In this post I’ll share a simple Scala Spark app I used to join CSV tables in HDFS into a nested data structure and save to Elasticsearch. I used the elastic-hadoop library saveToEs method which makes this integration trivial. I wrote this code in OSX and prototyped in Apache Zeppelin . In a subsequent post I’ll share a Docker version.
My environment:
$ java -version
java version "1.8.0_121"
$ brew list --versions | egrep -i "(hadoop|spark|scala|elasticsearch|hive)"
apache-spark 2.1.1
elasticsearch@2.4 2.4.5
hadoop 2.8.0
hive 2.1.1
scala@2.10 2.10.6_1
# environment variables in my ~/.profile
~/.profile
export JAVA_HOME = " $( /usr/libexec/java_home) "
export HADOOP_HOME = /usr/local/Cellar/hadoop/2.8.0/libexec
export HADOOP_CONF_DIR = $HADOOP_HOME /etc/hadoop
export HIVE_HOME = /usr/local/Cellar/hive/2.1.1
export SPARK_HOME = /usr/local/Cellar/apache-spark/2.1.1/libexec
export PATH = " $PATH :/usr/local/opt/scala@2.10/bin"

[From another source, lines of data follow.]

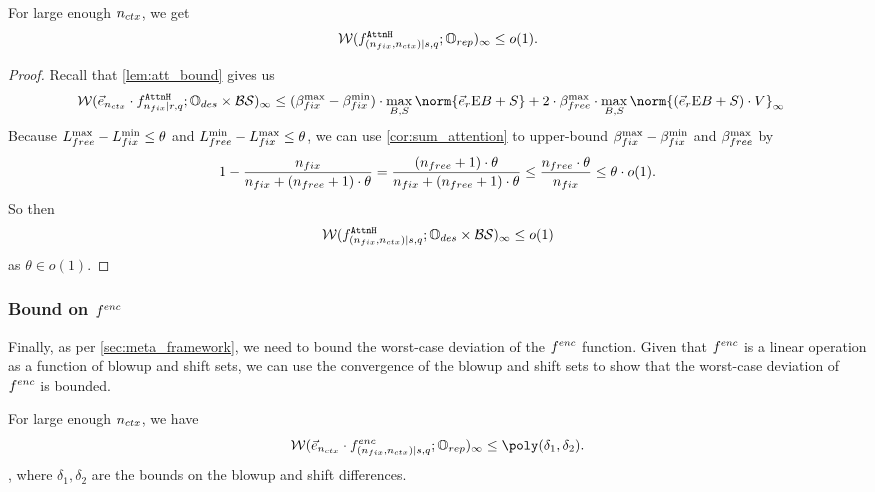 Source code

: \begin{lemma}
	\label{lem:convgattn}
	For large enough ${n_{ctx}}$, we get
	\[
		\mathcal{W}(f^{\texttt{AttnH}}_{(n_{fix}, {n_{ctx}}) \mid {s}, q}; \mathbb{O}_{rep})_\infty \leq o(1).
	\]
\end{lemma}
\begin{proof}
	\label{proof:convgattn}
	Recall that \cref{lem:att_bound} gives us
	\begin{align*}
		&\WD(\vecNctx \cdot f^{\attnH}_{\ndes \mid r, q} ; \InpSpace \times \blowupSet \shiftSet)_\infty  
						 \leq					   (\ssMaxRB - \ssMinRB) \cdot \max_{B, S}\norm{\vecDes \Embed B + S} + 
											   2 \cdot \ssMaxFB \cdot \max_{B, S}\norm{(\vecDes \Embed B + S) \cdot V}_\infty
	\end{align*}
	Because $L_{free}^{\max} - L_{fix}^{\min} \leq \theta$ and $L_{free}^{\min} - L_{fix}^{\max} \leq \theta$,
	we can use \cref{cor:sum_attention} to upper-bound ${\beta}_{fix}^{\max} - {\beta}_{fix}^{\min}$ and ${\beta}_{free}^{\max}$ by
	\begin{align*}
		1 - \frac{n_{fix}}{n_{fix} + (n_{free} + 1) \cdot \theta}
		= \frac{(n_{free} + 1) \cdot \theta}{n_{fix} + (n_{free} + 1) \cdot \theta} 
		\leq \frac{n_{free} \cdot \theta}{n_{fix}} 
		\leq \theta \cdot o(1).
	\end{align*}
	So then
	\[
		\mathcal{W}(f^{\texttt{AttnH}}_{(n_{fix}, {n_{ctx}}) \mid {s}, q} ; \mathbb{O}_{des} \times \mathcal{B} \mathcal{S})_\infty \leq 
		o(1) 
	\]
	as $\theta \in o(1)$.
\end{proof}

\subsubsection*{Bound on $f^{enc}$}
Finally, as per \cref{sec:meta_framework}, we need to bound the worst-case deviation of the $f^{enc}$ function.
Given that $f^{enc}$ is a linear operation as a function of blowup and shift sets, we can use the convergence of the blowup and shift sets to show that the worst-case deviation of $f^{enc}$ is bounded.

\begin{lemma}
	\label{lem:conv_fenc_bound}
	For large enough ${n_{ctx}}$, we have
	\[
		\WD(\vec{e}_\nctx \cdot \desF{\fenc}; \RepSpace)_\infty \leq \poly(\delta_1, \delta_2).
	\],
    where $\delta_1, \delta_2$ are the bounds on the blowup and shift differences.
\end{lemma}

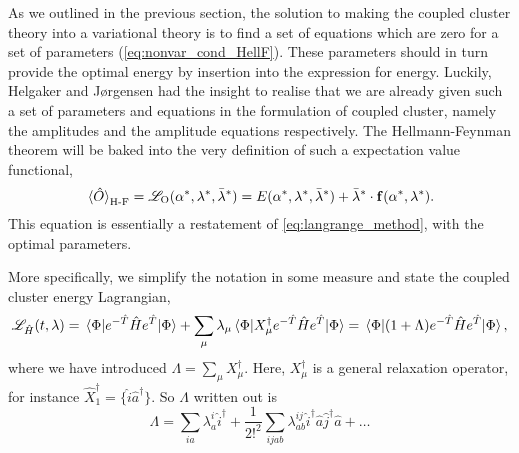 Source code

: As we outlined in the previous section, the solution to making the coupled cluster 
theory into a variational theory is to find a set of equations which are zero for a set
of parameters (\autoref{eq:nonvar_cond_HellF}). These parameters should in turn provide the optimal energy by insertion 
into the expression for energy. Luckily, Helgaker and 
Jørgensen\cite{helgaker1988analytical,helgaker1989configuration} had the insight to 
realise that we are already given such a set of parameters and equations in the 
formulation of coupled cluster, namely the amplitudes and the amplitude equations
respectively. The Hellmann-Feynman theorem will be baked into the very definition 
of such a expectation value functional,
\begin{equation}
    \ev*{\hat{O}}_{\text{H-F}} 
        = \mathscr{L}_{\text{O}}(\alpha^*, \vb{\lambda}^*, \bar{\vb{\lambda}}^*)
        = E(\alpha^*, \vb{\lambda}^*, \bar{\vb{\lambda}}^*)
        + \bar{\vb{\lambda}}^* \cdot \vb{f}(\alpha^*, \vb{\lambda}^*).
\end{equation}
This equation is essentially a restatement of \autoref{eq:langrange_method}, with  
the optimal parameters.

More specifically, we simplify the notation in some measure and state the coupled
cluster energy Lagrangian,
\begin{equation}
    \label{eq:cc_energy_lagrangian}
    \mathscr{L}_{\hat{H}}(t, \lambda) 
        = \mel{\Phi}{e^{-\hat{T}}\hat{H}e^{\hat{T}}}{\Phi}
        + \sum_\mu \lambda_\mu \mel{\Phi}{X_\mu^\dagger e^{-\hat{T}} \hat{H} e^{\hat{T}}}{\Phi}
        = \mel{\Phi}{(1 + \Lambda)e^{-\hat{T}}\hat{H}e^{\hat{T}} }{\Phi},
\end{equation}
where we have introduced $\Lambda = \sum_\mu X^\dagger_\mu$. Here, $X^\dagger_\mu$ is a
general relaxation operator, for instance $\hat{X}_1^\dagger = \{\hat{i}\hat{a}^\dagger\}$.
So $\Lambda$ written out is 
\begin{equation}
    \label{eq:capital_lambda}
    \Lambda = \sum_{ia}\lambda^i_a \hat{i}^\dagger 
    + \frac{1}{2!^2}\sum_{ijab} 
        \lambda^{ij}_{ab} \hat{i}^\dagger \hat{a} \hat{j}^\dagger \hat{a}
    + \dots
\end{equation}

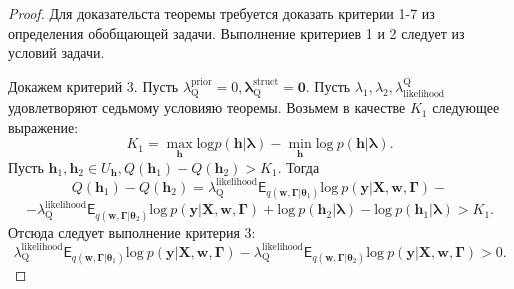 \begin{proof}
Для доказательста теоремы требуется доказать критерии 1-7 из определения обобщающей задачи.
Выполнение критериев 1 и 2 следует из условий задачи.

Докажем критерий 3. 
Пусть $\lambda^{\text{prior}}_\text{Q} = 0, \boldsymbol{\lambda}^\text{struct}_\text{Q} = \mathbf{0}$. 
Пусть $\lambda_1, \lambda_2, \lambda_\text{likelihood}^\text{Q}$ удовлетворяют седьмому условияю теоремы.
Возьмем в качестве $K_1$ следующее выражение:
\[
    K_1= \max_{\mathbf{h}} \text{log} p (\mathbf{h}|\boldsymbol{\lambda})-\min_{\mathbf{h}} \text{log}~p(\mathbf{h}|\boldsymbol{\lambda}).
\]
Пусть $\mathbf{h}_1, \mathbf{h}_2 \in U_\mathbf{h}, Q(\mathbf{h}_1)-Q(\mathbf{h}_2)>K_1$.
Тогда 
\[
Q(\mathbf{h}_1)-Q(\mathbf{h}_2) = \lambda^\text{likelihood}_\text{Q} \mathsf{E}_{q(\mathbf{w}, \boldsymbol{\Gamma}|\boldsymbol{\theta}_1)} \text{log}~p(\mathbf{y}|\mathbf{X}, \mathbf{w}, \boldsymbol{\Gamma})-\]
\[
-\lambda^\text{likelihood}_\text{Q}  \mathsf{E}_{q(\mathbf{w}, \boldsymbol{\Gamma}|\boldsymbol{\theta}_2)} \text{log}~p(\mathbf{y}|\mathbf{X}, \mathbf{w}, \boldsymbol{\Gamma})
+\text{log}~p(\mathbf{h}_2|\boldsymbol{\lambda})-\text{log}~p(\mathbf{h}_1|\boldsymbol{\lambda})>K_1.
\]
Отсюда следует  выполнение критерия 3:
\[
\lambda^\text{likelihood}_\text{Q} \mathsf{E}_{q(\mathbf{w}, \boldsymbol{\Gamma}|\boldsymbol{\theta}_1)} \text{log}~p(\mathbf{y}|\mathbf{X}, \mathbf{w}, \boldsymbol{\Gamma}) - \lambda^\text{likelihood}_\text{Q} \mathsf{E}_{q(\mathbf{w}, \boldsymbol{\Gamma}|\boldsymbol{\theta}_2)} \text{log}~p(\mathbf{y}|\mathbf{X}, \mathbf{w}, \boldsymbol{\Gamma}) > 0.
\]


\end{proof}
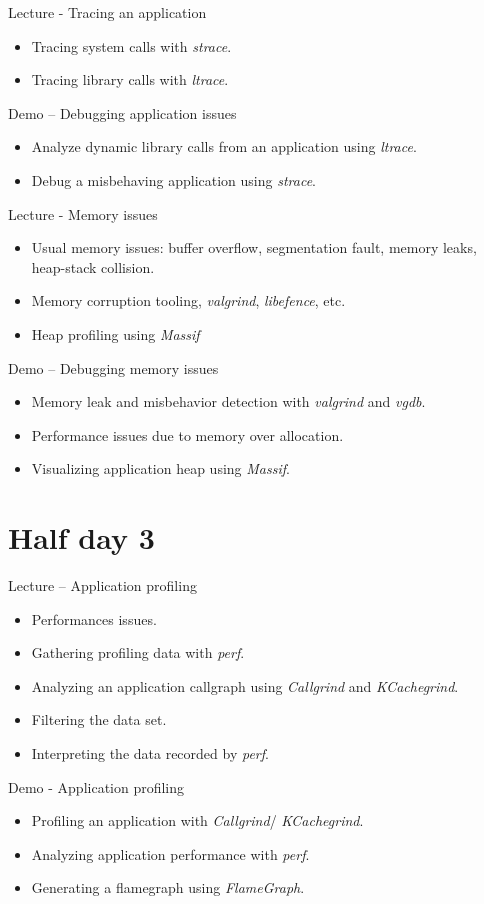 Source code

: \documentclass[a4paper,12pt,obeyspaces,spaces,hyphens]{article}
\begin{document}
\feagendatwocolumn
{Lecture - Tracing an application}
{
  \begin{itemize}
  \item Tracing system calls with {\em strace}.
  \item Tracing library calls with {\em ltrace}.
  \end{itemize}
}
{Demo – Debugging application issues}
{
  \begin{itemize}
  \item Analyze dynamic library calls from an application using
    {\em ltrace}.
  \item Debug a misbehaving application using {\em strace}.
  \end{itemize}
}

\feagendatwocolumn
{Lecture - Memory issues}
{
  \begin{itemize}
  \item Usual memory issues: buffer overflow, segmentation fault,
    memory leaks, heap-stack collision.
  \item Memory corruption tooling, {\em valgrind}, {\em libefence},
    etc.
  \item Heap profiling using {\em Massif}
  \end{itemize}
}
{Demo – Debugging memory issues}
{
  \begin{itemize}
  \item Memory leak and misbehavior detection with {\em valgrind} and
    {\em vgdb}.
  \item Performance issues due to memory over allocation.
  \item Visualizing application heap using {\em Massif}.
  \end{itemize}
}

\section{Half day 3}

\feagendatwocolumn
{Lecture – Application profiling}
{
  \begin{itemize}
  \item Performances issues.
  \item Gathering profiling data with {\em perf}.
  \item Analyzing an application callgraph using {\em Callgrind}
    and {\em KCachegrind}.
  \item Filtering the data set.
  \item Interpreting the data recorded by {\em perf}.
  \end{itemize}
}
{Demo - Application profiling}
{
  \begin{itemize}
  \item Profiling an application with {\em Callgrind}/{\em
      KCachegrind}.
  \item Analyzing application performance with {\em perf}.
  \item Generating a flamegraph using {\em FlameGraph}.
  \end{itemize}
}
\end{document}
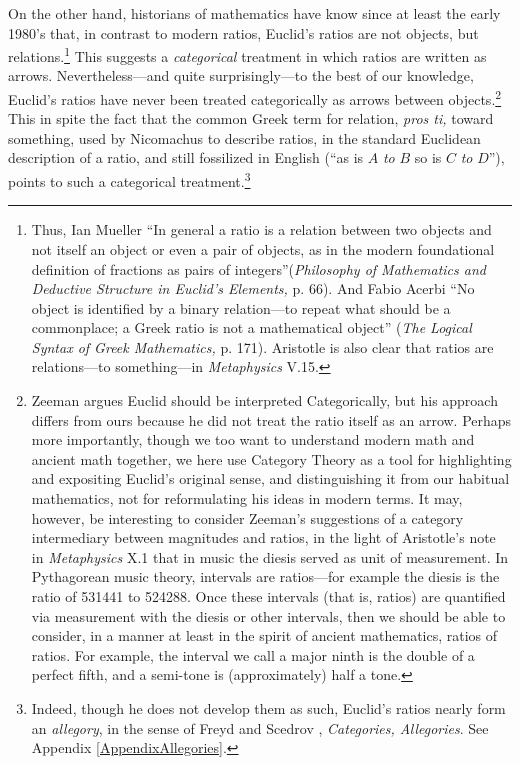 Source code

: \documentclass[11pt]{article}
\begin{document}
On the other hand, historians of mathematics have know since at least the early 1980's that, in contrast to modern ratios, Euclid's ratios are not objects, but relations.\footnote{Thus, Ian Mueller \protect\citep{mueller1981} ``In general a ratio is a relation between two objects and not itself an object or even a pair of objects, as in the modern foundational definition of fractions as pairs of integers''(\textit{Philosophy of Mathematics and Deductive Structure in
Euclid's \emph{Elements,}} p. 66). And Fabio Acerbi \protect\citep{acerbi2021} ``No object is identified by a binary relation---to repeat what should be a commonplace; a Greek ratio is not a mathematical object'' (\textit{The Logical Syntax of Greek Mathematics,} p. 171). Aristotle \cite{aristotle-meta} is also clear that ratios are relations---to something---in \textit{Metaphysics} V.15.} This suggests a \textit{categorical} treatment  in which ratios are written as arrows. Nevertheless---and quite surprisingly---to the best of our knowledge, Euclid's ratios have never been treated categorically as arrows between objects.\footnote{Zeeman \citep{zeeman1977} argues Euclid should be interpreted Categorically, but his approach differs from ours because he did not treat the ratio itself as an arrow. Perhaps more importantly, though we too want to understand modern math and ancient math together, we here use Category Theory as a tool for highlighting and expositing Euclid's original sense, and distinguishing it from our habitual mathematics, not for reformulating his ideas in modern terms. It may, however, be interesting to consider Zeeman's suggestions of a category intermediary between magnitudes and ratios, in the light of Aristotle's note in \textit{Metaphysics} X.1 that in music the diesis served as unit of measurement. In Pythagorean music theory, intervals are ratios---for example the diesis is the ratio of 531441 to 524288. Once these intervals (that is, ratios) are quantified via measurement with the diesis or other intervals, then we should be able to consider, in a manner at least in the spirit of ancient mathematics, ratios of ratios. For example, the interval we call a major ninth is the double of a perfect fifth, and a semi-tone is (approximately) half a tone.} This in spite the fact that the common Greek term for relation, \textit{pros ti,} toward something, used by Nicomachus to describe ratios, in the standard Euclidean description of a ratio, and still fossilized in English (``as is $A$ \textit{to} $B$ so is $C$ \textit{to} $D$''), points to such a categorical treatment.\footnote{Indeed, though he does not develop them as such, Euclid's ratios nearly form an \textit{allegory}, in the sense of Freyd and Scedrov \protect\citep{freyd-scedrov1990}, \textit{Categories, Allegories}. See Appendix \ref{AppendixAllegories}.}
\end{document}
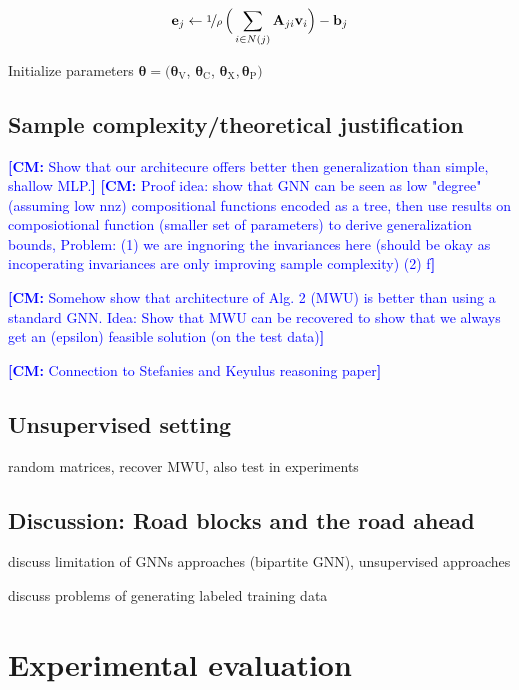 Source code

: \documentclass[11pt, DIV=12]{scrartcl}
\theoremstyle{definition}
\renewcommand{\vec}[1]{\mathbf{#1}}
\newcommand{\cm}[1]{{{\textcolor{blue}{\textbf{[CM:} {#1}\textbf{]}}}}}
\begin{document}
\begin{equation}\label{err}
\vec{e}_j \leftarrow \nicefrac{1}{\rho}\,\Big(\sum_{i \in N(j)} \vec{A}_{ji}  \vec{v}_i \Big) - \vec{b}_j   
\end{equation}



Initialize parameters $\boldsymbol{\theta} = (\boldsymbol{\theta}_{\text{V}}$, $\boldsymbol{\theta}_{\text{C}}$, $\boldsymbol{\theta}_{\text{X}}, \boldsymbol{\theta}_{\text{P}})$



\subsection{Sample complexity/theoretical justification}

\cm{Show that our architecure offers better then generalization than simple, shallow MLP.}
\cm{Proof idea: show that GNN can be seen as low "degree" (assuming low nnz) compositional functions encoded as a tree, then use results on composiotional function (smaller set of parameters) to derive generalization bounds, Problem: (1) we are ingnoring the invariances here (should be okay as incoperating invariances are only improving sample complexity) (2) f}


\cm{Somehow show that architecture of Alg. 2 (MWU) is better than using a standard GNN. Idea: Show that MWU can be recovered to show that we always get an (epsilon) feasible solution (on the test data)}

\cm{Connection to Stefanies and Keyulus reasoning paper}

\subsection{Unsupervised setting}

random matrices, recover MWU, also test in experiments


\subsection{Discussion: Road blocks and the road ahead}
						
discuss limitation of GNNs approaches (bipartite GNN), unsupervised approaches

discuss problems of generating labeled training data

\section{Experimental evaluation}
\end{document}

Modifications I made to my Hadoop configuration:
core-site.xml
<?xml version="1.0" encoding="UTF-8"?>
<?xml-stylesheet type="text/xsl" href="configuration.xsl"?>
<configuration>
<property>
<name> fs.defaultFS</name>
<value> hdfs://localhost:9000</value>
</property>
</configuration>
hdfs-site.xml
<?xml version="1.0" encoding="UTF-8"?>
<?xml-stylesheet type="text/xsl" href="configuration.xsl"?>
<configuration>
<property>
<name> dfs.replication</name>
<value> 1</value>
</property>
</configuration>
mapred-site.xml
<?xml version="1.0"?>
<?xml-stylesheet type="text/xsl" href="configuration.xsl"?>
<configuration>
<property>
<name> mapreduce.framework.name</name>
<value> yarn</value>
</property>
</configuration>
yarn-site.xml
<?xml version="1.0"?>
<configuration>
<property>
<name> yarn.nodemanager.aux-services</name>
<value> mapreduce_shuffle</value>
</property>
</configuration>
Start services:
$ brew services start elasticsearch@2.4
$ $HADOOP_HOME /sbin/start-dfs.sh
$ $HADOOP_HOME /sbin/start-yarn.sh
$ jps | grep -v Jps
19681 NodeManager
19331 DataNode
19238 NameNode
19446 SecondaryNameNode
19581 ResourceManager
23549 Elasticsearch
I previously generated some sample CSV data using the faker gem with the following structure. I put these 2 files in HDFS:
$ head users.csv
user_id,first_name,last_name
1,Lukas,Bartoletti
2,Anjali,Leuschke
3,Lois,Hayes
4,Ervin,Zieme
5,Sabina,Hegmann
6,Tavares,Fahey
7,Violet,Zieme
8,Saul,Keebler
9,Haskell,Schaefer
$ head things.csv
thing_id,user_id,thing
1,1,Durable Plastic Shirt
2,1,Heavy Duty Concrete Shirt
3,1,Awesome Marble Lamp
4,1,Sleek Granite Pants
5,1,Synergistic Granite Bottle
6,1,Small Iron Hat
7,1,Awesome Iron Bench
8,1,Incredible Linen Coat
9,1,Awesome Bronze Chair
$ $HADOOP_HOME /bin/hdfs dfs -mkdir -p /user/eric
$ $HADOOP_HOME /bin/hdfs dfs -put users.csv /user/eric/
$ $HADOOP_HOME /bin/hdfs dfs -put things.csv /user/eric/
$ $HADOOP_HOME /bin/hdfs dfs -ls
-rw-r--r-- 1 eric supergroup 372405902 2017-06-29 17:00 things.csv
-rw-r--r-- 1 eric supergroup 21410090 2017-06-29 17:00 users.csv
At this point I was ready to prototype the code in Apache Zeppelin. In Zeppelin I manually loaded the elasticsearch-hadoop dependency via:
%dep
z.load( "org.elasticsearch:elasticsearch-hadoop:6.0.0-alpha2" )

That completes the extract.